■ Exercise directions
From the line with "The importance of" through the line with "- **Risk Management:**", repeat the entries verbatim, both end lines included, and add nothing.

■ Extracted material
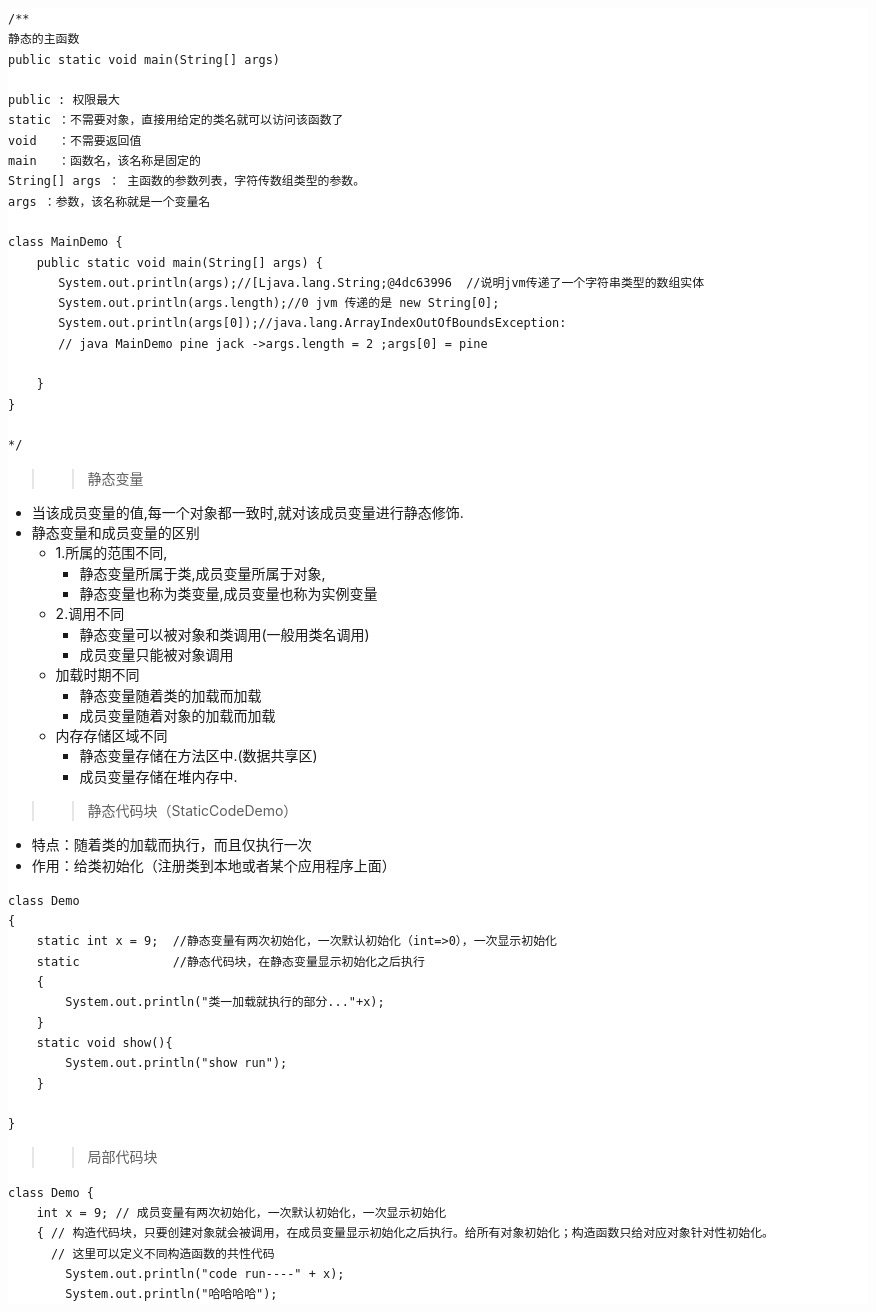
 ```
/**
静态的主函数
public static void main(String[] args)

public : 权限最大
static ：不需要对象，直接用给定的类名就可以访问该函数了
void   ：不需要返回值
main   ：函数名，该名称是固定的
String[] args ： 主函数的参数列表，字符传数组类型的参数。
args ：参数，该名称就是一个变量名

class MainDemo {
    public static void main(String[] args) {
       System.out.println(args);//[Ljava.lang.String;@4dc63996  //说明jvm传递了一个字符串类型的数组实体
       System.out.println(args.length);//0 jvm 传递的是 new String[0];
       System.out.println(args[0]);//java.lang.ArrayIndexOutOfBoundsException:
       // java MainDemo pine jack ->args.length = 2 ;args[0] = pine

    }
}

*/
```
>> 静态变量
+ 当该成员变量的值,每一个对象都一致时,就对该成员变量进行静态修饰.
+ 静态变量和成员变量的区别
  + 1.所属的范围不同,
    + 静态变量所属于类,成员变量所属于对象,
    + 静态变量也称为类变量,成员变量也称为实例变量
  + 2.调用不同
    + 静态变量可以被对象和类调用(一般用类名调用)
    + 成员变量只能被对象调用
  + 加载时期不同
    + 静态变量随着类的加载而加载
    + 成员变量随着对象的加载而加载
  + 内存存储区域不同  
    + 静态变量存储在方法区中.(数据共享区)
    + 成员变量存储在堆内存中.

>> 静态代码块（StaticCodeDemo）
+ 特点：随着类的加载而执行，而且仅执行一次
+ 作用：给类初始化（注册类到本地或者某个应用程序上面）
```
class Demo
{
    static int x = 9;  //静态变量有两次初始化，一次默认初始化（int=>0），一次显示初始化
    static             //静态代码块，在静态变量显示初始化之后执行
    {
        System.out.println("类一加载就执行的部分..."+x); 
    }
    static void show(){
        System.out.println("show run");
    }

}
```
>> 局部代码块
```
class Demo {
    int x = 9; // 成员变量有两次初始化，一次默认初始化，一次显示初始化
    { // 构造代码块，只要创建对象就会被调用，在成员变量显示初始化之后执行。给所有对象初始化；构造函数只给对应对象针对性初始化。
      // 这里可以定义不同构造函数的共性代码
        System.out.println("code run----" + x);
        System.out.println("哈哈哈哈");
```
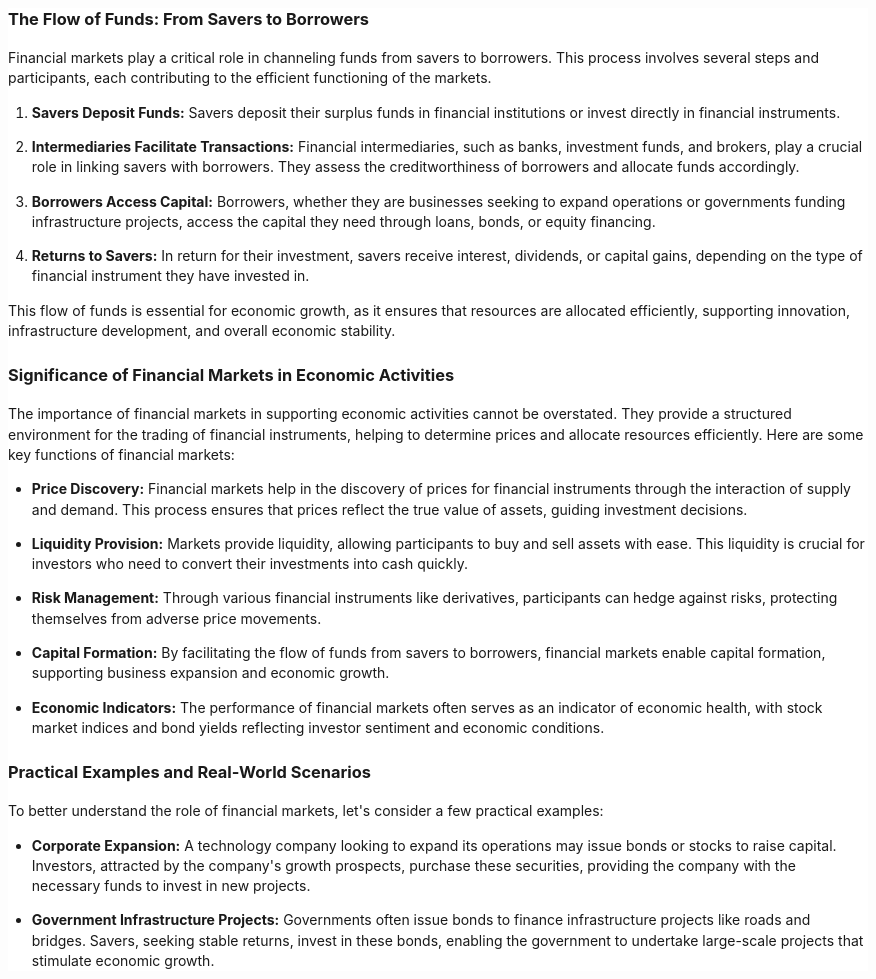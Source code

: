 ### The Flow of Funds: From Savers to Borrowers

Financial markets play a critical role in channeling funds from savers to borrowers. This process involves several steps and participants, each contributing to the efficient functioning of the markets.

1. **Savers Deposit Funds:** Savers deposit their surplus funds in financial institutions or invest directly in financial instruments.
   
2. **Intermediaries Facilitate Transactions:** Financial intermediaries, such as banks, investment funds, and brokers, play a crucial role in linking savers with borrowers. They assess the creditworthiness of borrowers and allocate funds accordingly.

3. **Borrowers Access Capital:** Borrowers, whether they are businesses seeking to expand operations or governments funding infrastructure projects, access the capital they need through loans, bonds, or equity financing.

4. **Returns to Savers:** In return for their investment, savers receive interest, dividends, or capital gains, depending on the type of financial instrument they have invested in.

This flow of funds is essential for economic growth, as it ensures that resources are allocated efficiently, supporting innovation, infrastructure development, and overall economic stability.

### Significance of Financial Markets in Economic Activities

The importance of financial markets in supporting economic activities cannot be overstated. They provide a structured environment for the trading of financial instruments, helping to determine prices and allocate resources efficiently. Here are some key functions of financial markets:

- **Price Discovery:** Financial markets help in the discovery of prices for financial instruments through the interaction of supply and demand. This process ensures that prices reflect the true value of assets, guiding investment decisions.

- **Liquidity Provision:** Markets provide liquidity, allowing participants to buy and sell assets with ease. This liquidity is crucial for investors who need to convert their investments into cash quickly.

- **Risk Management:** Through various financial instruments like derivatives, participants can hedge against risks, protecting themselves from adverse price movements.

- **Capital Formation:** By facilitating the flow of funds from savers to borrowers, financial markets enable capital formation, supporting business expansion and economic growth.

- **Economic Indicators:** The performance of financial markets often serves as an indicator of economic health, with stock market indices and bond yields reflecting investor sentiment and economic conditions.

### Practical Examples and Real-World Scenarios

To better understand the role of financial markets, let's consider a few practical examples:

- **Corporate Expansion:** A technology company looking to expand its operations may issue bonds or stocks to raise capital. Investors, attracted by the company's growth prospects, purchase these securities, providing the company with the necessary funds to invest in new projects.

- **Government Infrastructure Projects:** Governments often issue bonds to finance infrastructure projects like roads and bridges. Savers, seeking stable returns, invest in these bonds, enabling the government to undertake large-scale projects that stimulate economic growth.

* * *

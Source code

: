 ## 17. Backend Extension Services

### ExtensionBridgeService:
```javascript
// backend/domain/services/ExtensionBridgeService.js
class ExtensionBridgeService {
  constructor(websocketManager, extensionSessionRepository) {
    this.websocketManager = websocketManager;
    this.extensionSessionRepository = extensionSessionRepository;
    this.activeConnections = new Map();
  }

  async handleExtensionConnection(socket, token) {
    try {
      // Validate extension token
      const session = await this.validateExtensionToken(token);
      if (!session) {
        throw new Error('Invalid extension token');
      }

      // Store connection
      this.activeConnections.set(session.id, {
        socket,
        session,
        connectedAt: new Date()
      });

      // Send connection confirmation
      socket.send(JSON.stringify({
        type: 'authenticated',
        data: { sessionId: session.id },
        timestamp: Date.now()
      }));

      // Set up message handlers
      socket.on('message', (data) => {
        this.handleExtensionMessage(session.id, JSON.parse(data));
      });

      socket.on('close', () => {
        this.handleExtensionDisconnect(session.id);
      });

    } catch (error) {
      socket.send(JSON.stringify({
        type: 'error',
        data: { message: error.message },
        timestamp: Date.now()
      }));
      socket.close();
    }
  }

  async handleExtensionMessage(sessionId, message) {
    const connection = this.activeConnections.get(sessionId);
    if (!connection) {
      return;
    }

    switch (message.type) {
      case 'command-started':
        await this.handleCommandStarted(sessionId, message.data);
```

■ Problem solution
The importance of financial markets in supporting economic activities cannot be overstated. They provide a structured environment for the trading of financial instruments, helping to determine prices and allocate resources efficiently. Here are some key functions of financial markets:

- **Price Discovery:** Financial markets help in the discovery of prices for financial instruments through the interaction of supply and demand. This process ensures that prices reflect the true value of assets, guiding investment decisions.

- **Liquidity Provision:** Markets provide liquidity, allowing participants to buy and sell assets with ease. This liquidity is crucial for investors who need to convert their investments into cash quickly.

- **Risk Management:** Through various financial instruments like derivatives, participants can hedge against risks, protecting themselves from adverse price movements.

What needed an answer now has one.